La TVA mercantiliste

      "TVA protectionniste et réductrice de pouvoir d'achat" c'est un titre moins accrocheur, mais sûrement plus proche de la réalité.

      L’idée de la TVA sociale est simple. Il s’agit de baisser les cotisations sociales et de remplacer cette perte de financement par l’ajout d’une nouvelle tranche de TVA dont les recettes vont dans les caisses de la sécurité sociale. Les cotisations sociales sont à la fois patronales et salariales. La réforme de la TVA sociale à venir abaisserait soit ces deux formes de cotisations soit seulement les cotisations patronales, selon ce qui est décidé par la majorité. Concernant les cotisations salariales, cette réforme a un impact quasiment nul puisque ce qui est rendu d’un côté sera repris de l’autre. Pour ce qui est des cotisations patronales, leur baisse rend plus faible le coût du travail et permet aux employeurs une marge plus grande sur leur chiffre d’affaire. Cette marge peut être sacrifiée par une baisse des prix ou peut servir à augmenter les salaires et/ou les profits.

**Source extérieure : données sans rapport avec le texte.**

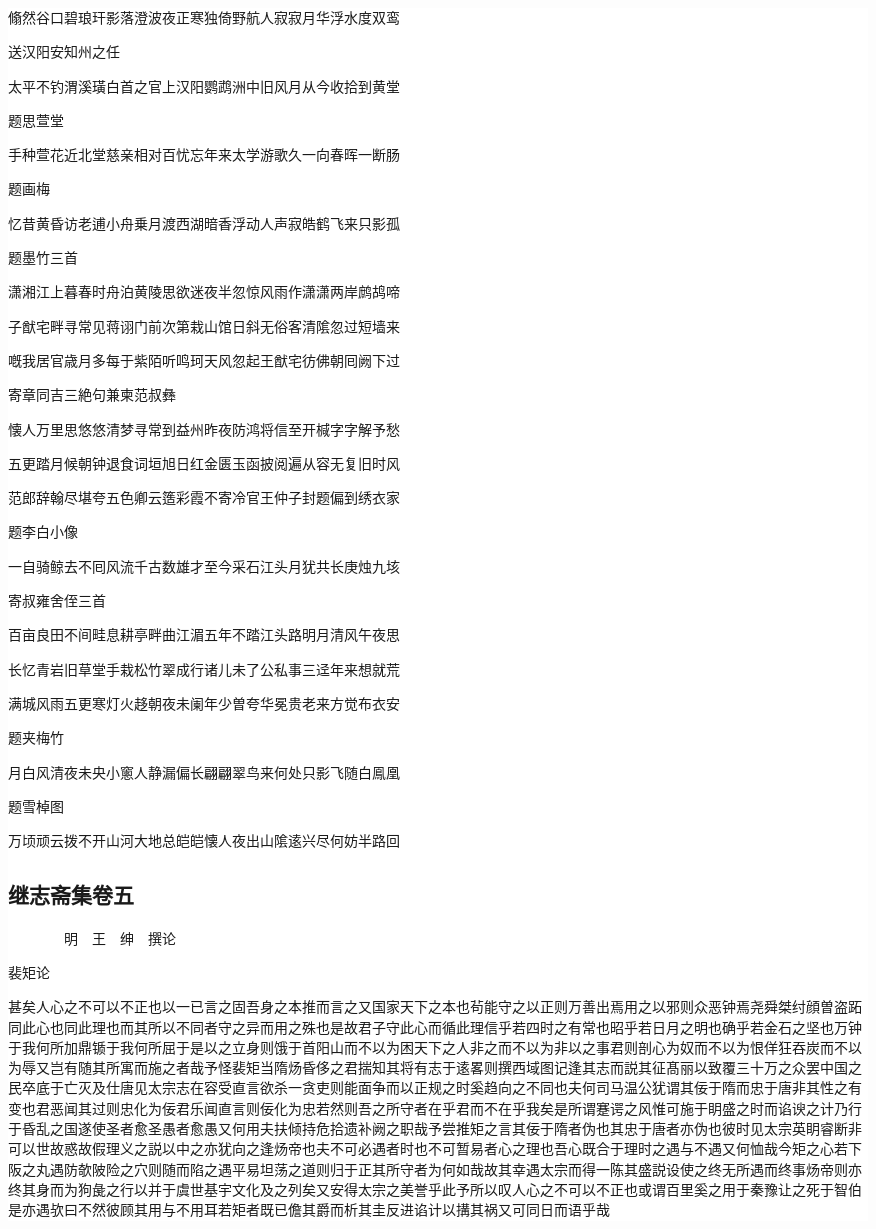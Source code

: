 翛然谷口碧琅玕影落澄波夜正寒独倚野航人寂寂月华浮水度双鸾  

送汉阳安知州之任  

太平不钓渭溪璜白首之官上汉阳鹦鹉洲中旧风月从今收拾到黄堂  

题思萱堂  

手种萱花近北堂慈亲相对百忧忘年来太学游歌久一向春晖一断肠  

题画梅  

忆昔黄昏访老逋小舟乗月渡西湖暗香浮动人声寂皓鹤飞来只影孤  

题墨竹三首  

潇湘江上暮春时舟泊黄陵思欲迷夜半忽惊风雨作潇潇两岸鹧鸪啼  

子猷宅畔寻常见蒋诩门前次第栽山馆日斜无俗客清隂忽过短墙来  

嘅我居官歳月多每于紫陌听鸣珂天风忽起王猷宅彷佛朝囘阙下过  

寄章同吉三絶句兼柬范叔彝  

懐人万里思悠悠清梦寻常到益州昨夜防鸿将信至开椷字字解予愁  

五更踏月候朝钟退食词垣旭日红金匮玉函披阅遍从容无复旧时风  

范郎辞翰尽堪夸五色卿云簉彩霞不寄冷官王仲子封题偏到绣衣家  

题李白小像  

一自骑鲸去不囘风流千古数雄才至今采石江头月犹共长庚烛九垓  

寄叔雍舍侄三首  

百亩良田不间畦息耕亭畔曲江湄五年不踏江头路明月清风午夜思  

长忆青岩旧草堂手栽松竹翠成行诸儿未了公私事三迳年来想就荒  

满城风雨五更寒灯火趍朝夜未阑年少曽夸华冕贵老来方觉布衣安  

题夹梅竹  

月白风清夜未央小窻人静漏偏长翩翩翠鸟来何处只影飞随白鳯凰  

题雪棹图  

万顷顽云拨不开山河大地总皑皑懐人夜出山隂逺兴尽何妨半路回  

## 继志斋集卷五

　　　　明　王　绅　撰论  

裴矩论  

甚矣人心之不可以不正也以一已言之固吾身之本推而言之又国家天下之本也茍能守之以正则万善出焉用之以邪则众恶钟焉尧舜桀纣顔曽盗跖同此心也同此理也而其所以不同者守之异而用之殊也是故君子守此心而循此理信乎若四时之有常也昭乎若日月之明也确乎若金石之坚也万钟于我何所加鼎锧于我何所屈于是以之立身则饿于首阳山而不以为困天下之人非之而不以为非以之事君则剖心为奴而不以为恨佯狂吞炭而不以为辱又岂有随其所寓而施之者哉予怪裴矩当隋炀昏侈之君揣知其将有志于逺畧则撰西域图记逢其志而説其征髙丽以致覆三十万之众罢中国之民卒底于亡灭及仕唐见太宗志在容受直言欲杀一贪吏则能面争而以正规之时奚趋向之不同也夫何司马温公犹谓其佞于隋而忠于唐非其性之有变也君恶闻其过则忠化为佞君乐闻直言则佞化为忠若然则吾之所守者在乎君而不在乎我矣是所谓蹇谔之风惟可施于眀盛之时而谄谀之计乃行于昏乱之国遂使圣者愈圣愚者愈愚又何用夫扶倾持危拾遗补阙之职哉予尝推矩之言其佞于隋者伪也其忠于唐者亦伪也彼时见太宗英眀睿断非可以世故惑故假理义之説以中之亦犹向之逢炀帝也夫不可必遇者时也不可暂易者心之理也吾心既合于理时之遇与不遇又何恤哉今矩之心若下阪之丸遇防欹陂险之穴则随而陷之遇平易坦荡之道则归于正其所守者为何如哉故其幸遇太宗而得一陈其盛説设使之终无所遇而终事炀帝则亦终其身而为狗彘之行以并于虞世基宇文化及之列矣又安得太宗之美誉乎此予所以叹人心之不可以不正也或谓百里奚之用于秦豫让之死于智伯是亦遇欤曰不然彼顾其用与不用耳若矩者既已儋其爵而析其圭反进谄计以搆其祸又可同日而语乎哉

       Cette réforme nous est présentée par la majorité comme l’arme anti-délocalisation, clé de la hausse des exportations et de la baisse des importations. Il est vraie cette réforme abaisse les coûts des biens produits en France et augmente le prix de vente des biens importés. Il peut donc y avoir un léger effet de rééquilibrage de la consommation nationale en faveur des produits français. Cette réforme a une utilité potentielle également pour les entreprises exportatrices: pouvoir gagner de la compétitivité-prix et donc des parts de marché par l’abaissement du prix de vente HT des produits. Donc au final la réforme est mercantiliste. C’est un protectionnisme détourné qui cherche à équilibrer la balance commerciale française et à faire contribuer plus les exportations à la croissance française.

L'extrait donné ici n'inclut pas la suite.